Et nous, les adultes, on joue un rôle immense là-dedans. Pas en les complimentant à outrance, parce que ça ne colle pas longtemps. Mais en les regardant comme s’ils valaient déjà quelque chose, même quand ils ne performent pas. On les aide à bâtir leur estime quand on prend le temps de souligner un effort plutôt qu’un résultat. Quand on montre que se tromper ne diminue pas la valeur d’une personne. Quand on leur laisse l’espace d’être malhabiles, silencieux, nerveux, imparfaits.
L’estime de soi grandit dans les permissions qu’on leur donne.

La permission d’être eux-mêmes, même quand ils ne savent pas exactement qui ils sont. La permission d’essayer sans devoir réussir. La permission d’être fatigués. La permission de dire non. La permission de prendre de la place sans s’excuser.

Et c’est là que la magie opère.

Un enfant ou un ado qui croit qu’il doit être exceptionnel pour être suffisant ne respirera jamais vraiment.

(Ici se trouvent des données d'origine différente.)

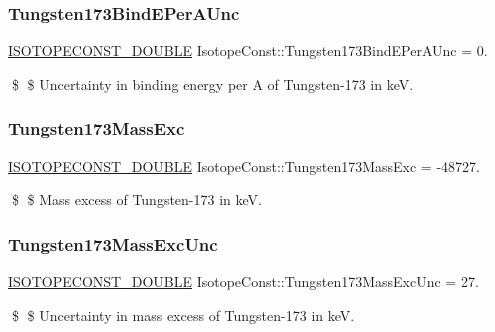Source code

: \subsubsection{\texorpdfstring{Tungsten173\+Bind\+E\+Per\+A\+Unc}{Tungsten173BindEPerAUnc}}
{\footnotesize\ttfamily \mbox{\hyperlink{group___isotope_const-_macros_ga8f45a7272ce02c0b4c65c44636ed719a}{I\+S\+O\+T\+O\+P\+E\+C\+O\+N\+S\+T\+\_\+\+D\+O\+U\+B\+LE}} Isotope\+Const\+::\+Tungsten173\+Bind\+E\+Per\+A\+Unc = 0.}

\$ \$ Uncertainty in binding energy per A of Tungsten-\/173 in keV. \mbox{\label{group___isotope_const-_tungsten-_w173_ga12f8e2360a75fcf7dca6adae4318a2d7}} 
\subsubsection{\texorpdfstring{Tungsten173\+Mass\+Exc}{Tungsten173MassExc}}
{\footnotesize\ttfamily \mbox{\hyperlink{group___isotope_const-_macros_ga8f45a7272ce02c0b4c65c44636ed719a}{I\+S\+O\+T\+O\+P\+E\+C\+O\+N\+S\+T\+\_\+\+D\+O\+U\+B\+LE}} Isotope\+Const\+::\+Tungsten173\+Mass\+Exc = -\/48727.}

\$ \$ Mass excess of Tungsten-\/173 in keV. \mbox{\label{group___isotope_const-_tungsten-_w173_ga5772dd6d5d2949b38928f40b8253cccc}} 
\subsubsection{\texorpdfstring{Tungsten173\+Mass\+Exc\+Unc}{Tungsten173MassExcUnc}}
{\footnotesize\ttfamily \mbox{\hyperlink{group___isotope_const-_macros_ga8f45a7272ce02c0b4c65c44636ed719a}{I\+S\+O\+T\+O\+P\+E\+C\+O\+N\+S\+T\+\_\+\+D\+O\+U\+B\+LE}} Isotope\+Const\+::\+Tungsten173\+Mass\+Exc\+Unc = 27.}

\$ \$ Uncertainty in mass excess of Tungsten-\/173 in keV. \mbox{\label{group___isotope_const-_tungsten-_w173_gaeeda70f5a1b92c541adeca789fe7eac4}} 

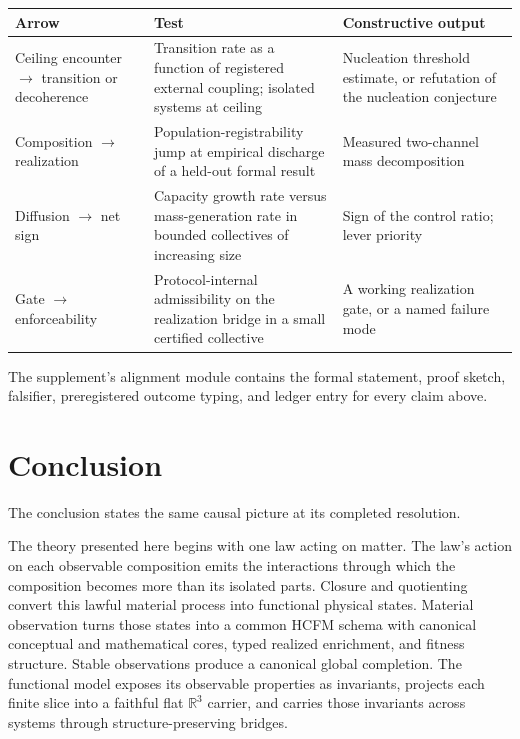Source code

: \documentclass[11pt]{article}
\theoremstyle{definition}
\begin{document}
\begin{center}
\begin{tabular}{@{}p{}p{}p{}@{}}
\toprule
Arrow & Test & Constructive output\\
\midrule
Ceiling encounter $\to$ transition or decoherence & Transition rate as a function of registered external coupling; isolated systems at ceiling & Nucleation threshold estimate, or refutation of the nucleation conjecture\\
Composition $\to$ realization & Population-registrability jump at empirical discharge of a held-out formal result & Measured two-channel mass decomposition\\
Diffusion $\to$ net sign & Capacity growth rate versus mass-generation rate in bounded collectives of increasing size & Sign of the control ratio; lever priority\\
Gate $\to$ enforceability & Protocol-internal admissibility on the realization bridge in a small certified collective & A working realization gate, or a named failure mode\\
\bottomrule
\end{tabular}
\end{center}

The supplement's alignment module contains the formal statement, proof sketch, falsifier, preregistered outcome typing, and ledger entry for every claim above.

\section{Conclusion}

The conclusion states the same causal picture at its completed resolution.

The theory presented here begins with one law acting on matter. The law's action on each observable composition emits the interactions through which the composition becomes more than its isolated parts. Closure and quotienting convert this lawful material process into functional physical states. Material observation turns those states into a common HCFM schema with canonical conceptual and mathematical cores, typed realized enrichment, and fitness structure. Stable observations produce a canonical global completion. The functional model exposes its observable properties as invariants, projects each finite slice into a faithful flat $\mathbb{R}^3$ carrier, and carries those invariants across systems through structure-preserving bridges.
\end{document}
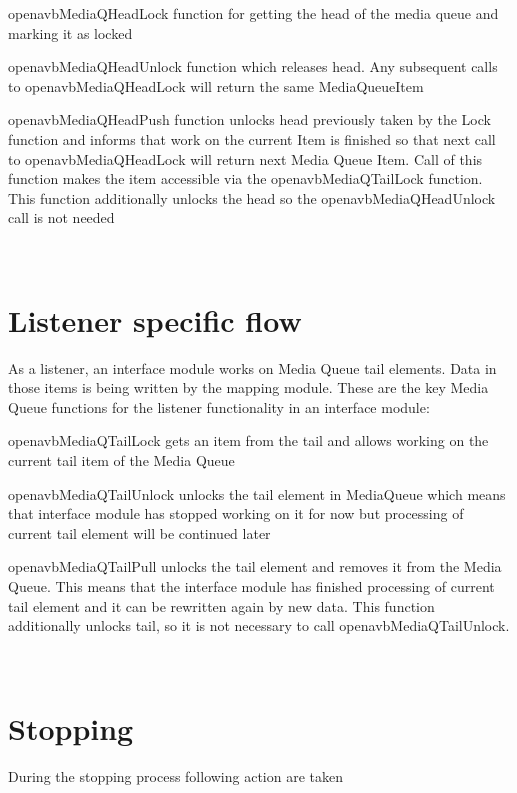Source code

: \begin{DoxyItemize}
\item openavb\+Media\+Q\+Head\+Lock function for getting the head of the media queue and marking it as locked
\item openavb\+Media\+Q\+Head\+Unlock function which releases head. Any subsequent calls to openavb\+Media\+Q\+Head\+Lock will return the same Media\+Queue\+Item
\item openavb\+Media\+Q\+Head\+Push function unlocks head previously taken by the Lock function and informs that work on the current Item is finished so that next call to openavb\+Media\+Q\+Head\+Lock will return next Media Queue Item. Call of this function makes the item accessible via the openavb\+Media\+Q\+Tail\+Lock function. This function additionally unlocks the head so the openavb\+Media\+Q\+Head\+Unlock call is not needed
\end{DoxyItemize}

~\newline
\hypertarget{sdk_notes_media_queue_usage_media_queue_usage_listener}{}\section{Listener specific flow    }\label{sdk_notes_media_queue_usage_media_queue_usage_listener}
As a listener, an interface module works on Media Queue tail elements. Data in those items is being written by the mapping module. These are the key Media Queue functions for the listener functionality in an interface module\+:


\begin{DoxyItemize}
\item openavb\+Media\+Q\+Tail\+Lock gets an item from the tail and allows working on the current tail item of the Media Queue
\item openavb\+Media\+Q\+Tail\+Unlock unlocks the tail element in Media\+Queue which means that interface module has stopped working on it for now but processing of current tail element will be continued later
\item openavb\+Media\+Q\+Tail\+Pull unlocks the tail element and removes it from the Media Queue. This means that the interface module has finished processing of current tail element and it can be rewritten again by new data. This function additionally unlocks tail, so it is not necessary to call openavb\+Media\+Q\+Tail\+Unlock.
\end{DoxyItemize}

~\newline
\hypertarget{sdk_notes_media_queue_usage_media_queue_usage_stop}{}\section{Stopping     }\label{sdk_notes_media_queue_usage_media_queue_usage_stop}
During the stopping process following action are taken


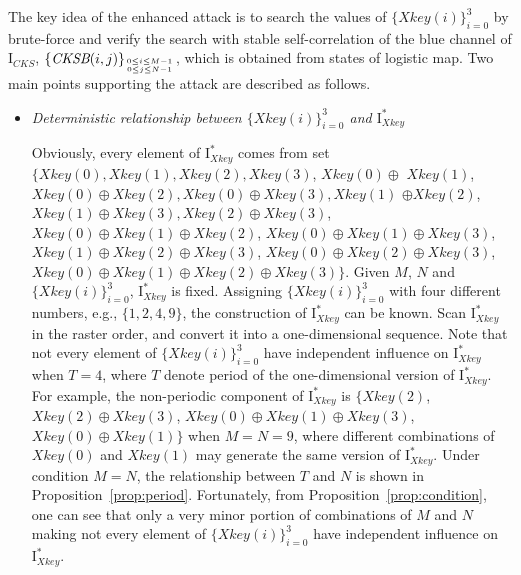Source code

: \documentclass[twocolumn]{svjour3}
\newcommand\mymatrix[1]{\bm{\mathrm{#1}}}
\newcommand\Xkey{\textit{Xkey}}
\newcommand\CKS{\textit{CKS}}
\begin{document}
The key idea of the enhanced attack is to search the values of $\{\textit{Xkey}(i)\}_{i=0}^3$ by brute-force
and verify the search with stable self-correlation of the blue channel of $\mymatrix{I}_{\CKS}$, $\{\textit{CKSB}(i,j)\}_{0\leq i\leq M-1 \atop 0\leq j\leq N-1}$,
which is obtained from states of logistic map. Two main points supporting the attack are described as follows.
\begin{itemize}
\item \textit{Deterministic relationship between $\{\textit{Xkey}(i)\}_{i=0}^3$ and $\mymatrix{I}_{\Xkey}^*$}

Obviously, every element of $\mymatrix{I}_{\Xkey}^*$ comes from set $\{\textit{Xkey}(0), \textit{Xkey}(1), \textit{Xkey}(2), \textit{Xkey}(3)$,
$\textit{Xkey}(0)\oplus$ $\textit{Xkey}(1)$, $\textit{Xkey}(0)\oplus\textit{Xkey}(2), \textit{Xkey}(0)\oplus\textit{Xkey}(3), \textit{Xkey}(1)$
$\oplus\textit{Xkey}(2)$,
$\textit{Xkey}(1)\oplus\textit{Xkey}(3), \textit{Xkey}(2)\oplus\textit{Xkey}(3)$, $\textit{Xkey}(0)\oplus\textit{Xkey}(1)\oplus \textit{Xkey}(2)$, $
\textit{Xkey}(0)\oplus\textit{Xkey}(1)\oplus \textit{Xkey}(3)$, $\textit{Xkey}(1)\oplus\textit{Xkey}(2)\oplus \textit{Xkey}(3)$, $\textit{Xkey}(0)\oplus\textit{Xkey}(2)\oplus \textit{Xkey}(3)$,
$\textit{Xkey}(0)\oplus\textit{Xkey}(1)\oplus \textit{Xkey}(2)\oplus \textit{Xkey}(3)\}$. Given $M$, $N$ and $\{\textit{Xkey}(i)\}_{i=0}^3$, $\mymatrix{I}_{\Xkey}^*$ is fixed. Assigning $\{\textit{Xkey}(i)\}_{i=0}^3$
with four different numbers, e.g., $\{1, 2, 4, 9\}$, the construction of $\mymatrix{I}_{\Xkey}^*$ can be known. Scan $\mymatrix{I}_{\Xkey}^*$ in the raster order, and convert it into a one-dimensional sequence. Note that not every element of $\{\textit{Xkey}(i)\}_{i=0}^3$ have independent influence on $\mymatrix{I}_{\Xkey}^*$ when $T=4$, where
$T$ denote period of the one-dimensional version of $\mymatrix{I}_{\Xkey}^*$. For example, the non-periodic component of $\mymatrix{I}_{\Xkey}^*$ is
$\{\textit{Xkey}(2)$, $\textit{Xkey}(2)\oplus \textit{Xkey}(3)$, $\textit{Xkey}(0)\oplus\textit{Xkey}(1)\oplus\textit{Xkey}(3)$, $\textit{Xkey}(0)\oplus\textit{Xkey}(1)\}$ when $M=N=9$,
where different combinations of $\textit{Xkey}(0)$ and $\textit{Xkey}(1)$ may generate the same version of $\mymatrix{I}_{\Xkey}^*$.
Under condition $M=N$, the relationship between $T$ and $N$ is shown in Proposition~\ref{prop:period}. Fortunately, from Proposition~\ref{prop:condition}, one can see that only a
very minor portion of combinations of $M$ and $N$ making not every element of $\{\textit{Xkey}(i)\}_{i=0}^3$ have independent influence on $\mymatrix{I}_{\Xkey}^*$.


\end{itemize}
\end{document}
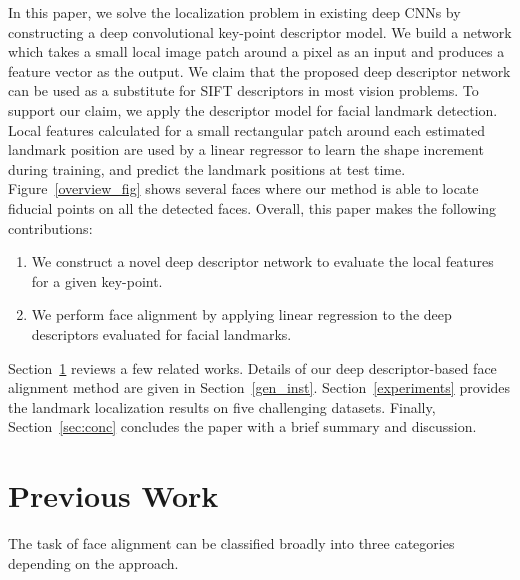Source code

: \documentclass[10pt,twocolumn,letterpaper]{article}
\begin{document}
In this paper, we solve the localization problem in existing deep CNNs by constructing a deep convolutional key-point descriptor model. We build a network which takes a small local image patch around a pixel as an input and produces a feature vector as the output. We claim that the proposed deep descriptor network can be used as a substitute for SIFT \cite{Lowe04distinctiveimage} descriptors in most vision problems. To support our claim, we apply the descriptor model for facial landmark detection. Local features calculated for a small rectangular patch around each estimated landmark position are used by a linear regressor to learn the shape increment during training, and predict the landmark positions at test time. Figure~\ref{overview_fig} shows several faces where our method is able to locate fiducial points on all the detected faces.  Overall, this paper makes the following contributions:
\begin{enumerate}
\item We construct a novel deep descriptor network to evaluate the local features for a given key-point.
\item We perform face alignment by applying linear regression to the deep descriptors evaluated for facial landmarks.
\end{enumerate}




 Section~\ref{prev_work} reviews a few related works.  Details of our deep descriptor-based face alignment method are given in Section~\ref{gen_inst}.  Section~\ref{experiments} provides the landmark localization results on five challenging datasets. Finally, Section~\ref{sec:conc} concludes the paper with a brief summary and discussion.

\section{Previous Work}
\label{prev_work}
The task of face alignment can be classified broadly into three categories depending on the approach.
\end{document}
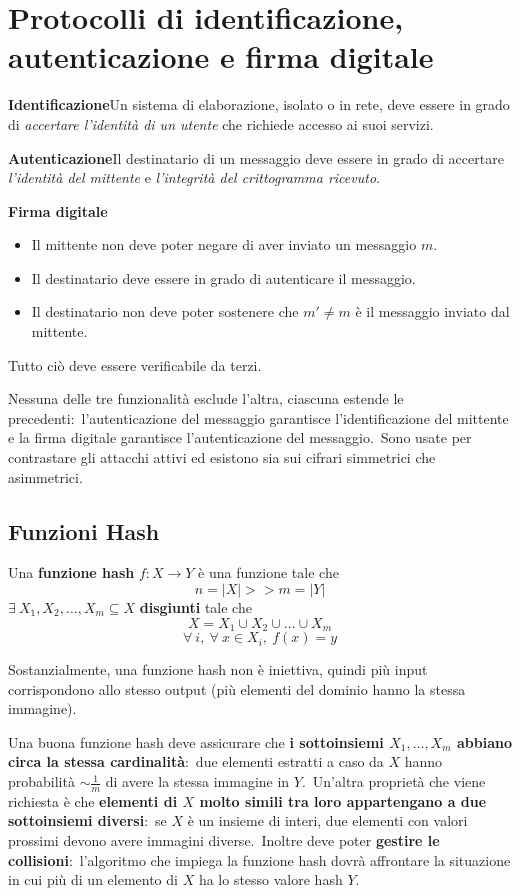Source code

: \chapter{Protocolli di identificazione, autenticazione e firma digitale}

\textbf{Identificazione}\quad Un sistema di elaborazione, isolato o in rete, deve essere in grado di \textit{accertare l'identità di un utente} che richiede accesso ai suoi servizi.\

\vspace{12pt}
\noindent\textbf{Autenticazione}\quad Il destinatario di un messaggio deve essere in grado di accertare \textit{l'identità del mittente} e \textit{l'integrità del crittogramma ricevuto}.\

\vspace{12pt}
\noindent\textbf{Firma digitale}
\begin{itemize}
    \item Il mittente non deve poter negare di aver inviato un messaggio $m$.
    \item Il destinatario deve essere in grado di autenticare il messaggio.
    \item Il destinatario non deve poter sostenere che $m' \neq m$ è il messaggio inviato dal mittente.
\end{itemize}
Tutto ciò deve essere verificabile da terzi.

\vspace{12pt}
\noindent Nessuna delle tre funzionalità esclude l'altra, ciascuna estende le precedenti:\ l'autenticazione del messaggio garantisce l'identificazione del mittente e la firma digitale garantisce l'autenticazione del messaggio.\
Sono usate per contrastare gli attacchi attivi ed esistono sia sui cifrari simmetrici che asimmetrici.

\section{Funzioni Hash}

Una \textbf{funzione hash} $f: X \rightarrow Y$ è una funzione tale che
\[n = |X| >> m = |Y|\]
$\exists\ X_1, X_2,\dots, X_m \subseteq X$ \textbf{disgiunti} tale che
\[ X = X_1 \cup X_2 \cup \dots \cup X_m\]
\[\forall\ i,\ \forall\ x \in X_i,\ f(x) = y\]

\noindent Sostanzialmente, una funzione hash non è iniettiva, quindi più input corrispondono allo stesso output (più elementi del dominio hanno la stessa immagine).\

Una buona funzione hash deve assicurare che \textbf{i sottoinsiemi $X_1, \dots, X_m$ abbiano circa la stessa cardinalità}:\ due elementi estratti a caso da $X$ hanno probabilità $\sim \frac{1}{m}$ di avere la stessa immagine in $Y$.\
Un'altra proprietà che viene richiesta è che \textbf{elementi di $X$ molto simili tra loro appartengano a due sottoinsiemi diversi}:\ se $X$ è un insieme di interi, due elementi con valori prossimi devono avere immagini diverse.\
Inoltre deve poter \textbf{gestire le collisioni}:\ l'algoritmo che impiega la funzione hash dovrà affrontare la situazione in cui più di un elemento di $X$ ha lo stesso valore hash $Y$.\

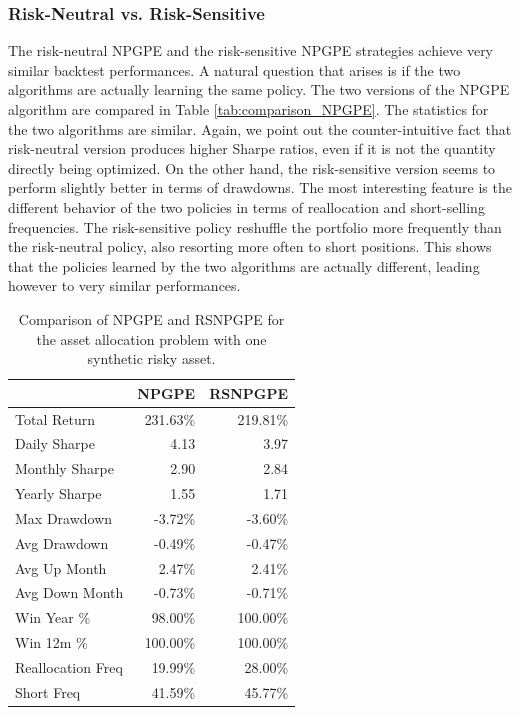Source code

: \subsubsection{Risk-Neutral vs. Risk-Sensitive}
The risk-neutral NPGPE and the risk-sensitive NPGPE strategies achieve very similar backtest performances. A natural question that arises is if the two algorithms are actually learning the same policy. The two versions of the NPGPE algorithm are compared in Table \ref{tab:comparison_NPGPE}. The statistics for the two algorithms are similar. Again, we point out the counter-intuitive fact that risk-neutral version produces higher Sharpe ratios, even if it is not the quantity directly being optimized. On the other hand, the risk-sensitive version seems to perform slightly better in terms of drawdowns. The most interesting feature is the different behavior of the two policies in terms of reallocation and short-selling frequencies. The risk-sensitive policy reshuffle the portfolio more frequently than the risk-neutral policy, also resorting more often to short positions. This shows that the policies learned by the two algorithms are actually different, leading however to very similar performances. 

\begin{table}[t!]
\centering
\begin{tabular}{@{}lrr@{}}
\toprule
                  & NPGPE   & RSNPGPE  \\ \midrule
Total Return      & 231.63\%  & 219.81\% \\
Daily Sharpe      & 4.13     & 3.97     \\
Monthly Sharpe    & 2.90     & 2.84     \\
Yearly Sharpe     & 1.55     & 1.71     \\
Max Drawdown      & -3.72\% & -3.60\%  \\
Avg Drawdown      & -0.49\%  & -0.47\%  \\
Avg Up Month      & 2.47\%   & 2.41\%   \\
Avg Down Month    & -0.73\%  & -0.71\%  \\
Win Year \%       & 98.00\%  & 100.00\% \\
Win 12m \%        & 100.00\%  & 100.00\% \\
Reallocation Freq & 19.99\%  & 28.00\%  \\
Short Freq        & 41.59\%  & 45.77\%  \\ \bottomrule
\end{tabular}
\caption{Comparison of NPGPE and RSNPGPE for the asset allocation problem with one synthetic risky asset.}
\label{tab:omparison_NPGPE}
\end{table}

Mais s’il comprend qu’il est suffisant simplement parce qu’il existe, il commencera à se tenir différemment. Il marchera avec un peu plus de poids dans les talons et un peu moins dans la poitrine. Il se parlera avec une douceur nouvelle. Il apprendra à se relever non pas pour impressionner quelqu’un, mais parce qu’il se respecte lui-même.

Et nous, les adultes, on oublie tellement souvent qu’on est encore là-dedans nous aussi. On pense que passé un certain âge, on devrait avoir confiance en nous par défaut. Mais l’estime de soi, ça ne se règle pas une fois pour toutes. C’est un travail quotidien.

On doit apprendre à s’adresser à soi sans dureté. À se pardonner les années où on s’est oublié. À se reconnaître une valeur qui n’a rien à voir avec la performance.

Ce matin, à l’ouverture de la dernière porte, peut-être que la meilleure question qu’on peut se poser n’est pas : « Qu’est-ce que je veux changer l’an prochain? »

Mais plutôt :« Comment je peux me traiter avec un peu plus d’estime? Comment je peux regarder mes enfants et mes ados comme des êtres en construction plutôt que des projets à corriger? Comment je peux croire à ma valeur comme je veux qu’eux croient à la leur? »

Parce qu’au fond, l’estime de soi, c’est ça, c’est la permission d’exister sans se diminuer. De recommencer sans honte. De se regarder sans dureté. De marcher dans sa vie sans se cacher.

Et si toi, ton enfant ou ton ado avez besoin d’aide pour construire cette estime-là, pour la réparer, pour la comprendre, sache qu’on est là. Et qu’on croit en vous, même dans les journées où vous y arrivez pas encore.

On vous souhaite une magnifique veille de Noël. Une fin de calendrier toute en douceur. Et le courage tranquille de croire en vous un peu plus demain qu’hier.

Merci d’avoir été avec nous encore cette année.
On se revoit en 2026! (Nous serons en vacances jusqu'au 6 janvier!)

L’équipe de la clinique L’intervenant!